In a situation where multiple analog surveillance cameras are in place overhauling the system and replacing each analog camera with a digital one could cost a lot of time and money. Thankfully there are many devices available that enable you to convert the analog signal from surveillance cameras into a digital one preventing the need for the devices to be immediately replaced.
Today’s video capture cards are capable of processing the video signal from both analog and digital security cameras, typically they are known as DVR cards, internal DVR cards can be attached to a free PCI slot, these are commonly found on the inside of most personal computers.
The differences between low specification cards and the newer high end models are significant, you will find the very cheap cards accommodate four cameras, on top of this the low end cards tend to capture video at very low frame rates. Low frame rates can be of benefit if you need to ensure the video you record only uses a small amount of storage space however the resulting video exhibits choppy behaviour during playback.
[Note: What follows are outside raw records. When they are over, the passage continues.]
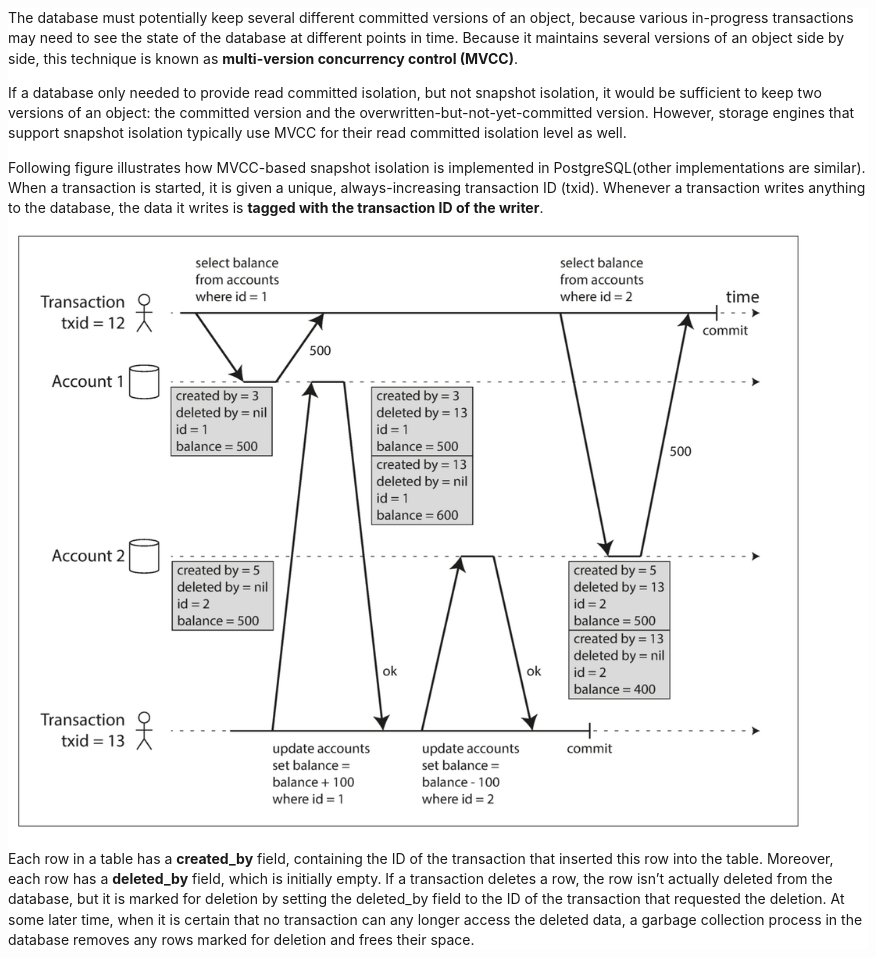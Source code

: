The database must potentially keep several different committed versions of an object, because various in-progress transactions may need to see the state of the database at different points in time. Because it maintains several versions of an object side by side, this technique is known as **multi-version concurrency control (MVCC)**.

If a database only needed to provide read committed isolation, but not snapshot isolation, it would be sufficient to keep two versions of an object: the committed version and the overwritten-but-not-yet-committed version. However, storage engines that support snapshot isolation typically use MVCC for their read committed isolation level as well. 

Following figure illustrates how MVCC-based snapshot isolation is implemented in PostgreSQL(other implementations are similar). When a transaction is started, it is given a unique, always-increasing transaction ID (txid). Whenever a transaction writes anything to the database, the data it writes is **tagged with the transaction ID of the writer**.

<img src="/assets/images/data-intensive-note-3/illustration-14.png" width="800"/>

Each row in a table has a **created_by** field, containing the ID of the transaction that inserted this row into the table. Moreover, each row has a **deleted_by** field, which is initially empty. If a transaction deletes a row, the row isn’t actually deleted from the database, but it is marked for deletion by setting the deleted_by field to the ID of the transaction that requested the deletion. At some later time, when it is certain that no transaction can any longer access the deleted data, a garbage collection process in the database removes any rows marked for deletion and frees their space.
Another feature to look out for when considering a DVR card is how well it goes about the job of processing audio, low end cards may have audio capabilities but you may find you are not able to record the audio feed from every camera attached to the card. High spec DVR cards can be attached to the PCI Express slot found in modern PC’s this slot is not as commonplace as the standard PCI slot but the interface is superior as it enables the PC to transfer data more quickly between an attached piece of hardware and the systems motherboard. DVR cards that are designed for attachment to PCI Express slots usually have an improved frame rate because the PCI slot can handle more data over a shorter period of time than its PCI counterpart.
It’s quite surprising to see the just how many functions are integrated into the newer DVR cards on the market, many of them share the same functions as conventional security recorders. It’s not unusual to come across DVR cards that have multiple alarm inputs, alarm outputs and motion detection capabilities. Features such as these allow users to save on video storage space as the card will only trigger your system to capture video when motion is detected or when an attached alarm is activated.
Even the low cost DVR cards include software that allow you to view the feed from surveillance cameras on your PC monitor, depending on the software you may find it can be configured to email you when the DVR card detects motion or when a system alarm is activated. When considering a DVR card check the manufacturers guidelines on what type of PC is needed to accommodate the card, also look out for the number of security cameras that can be attached to the card and also the take note of how many frames per second the card is capable of capturing while processing video.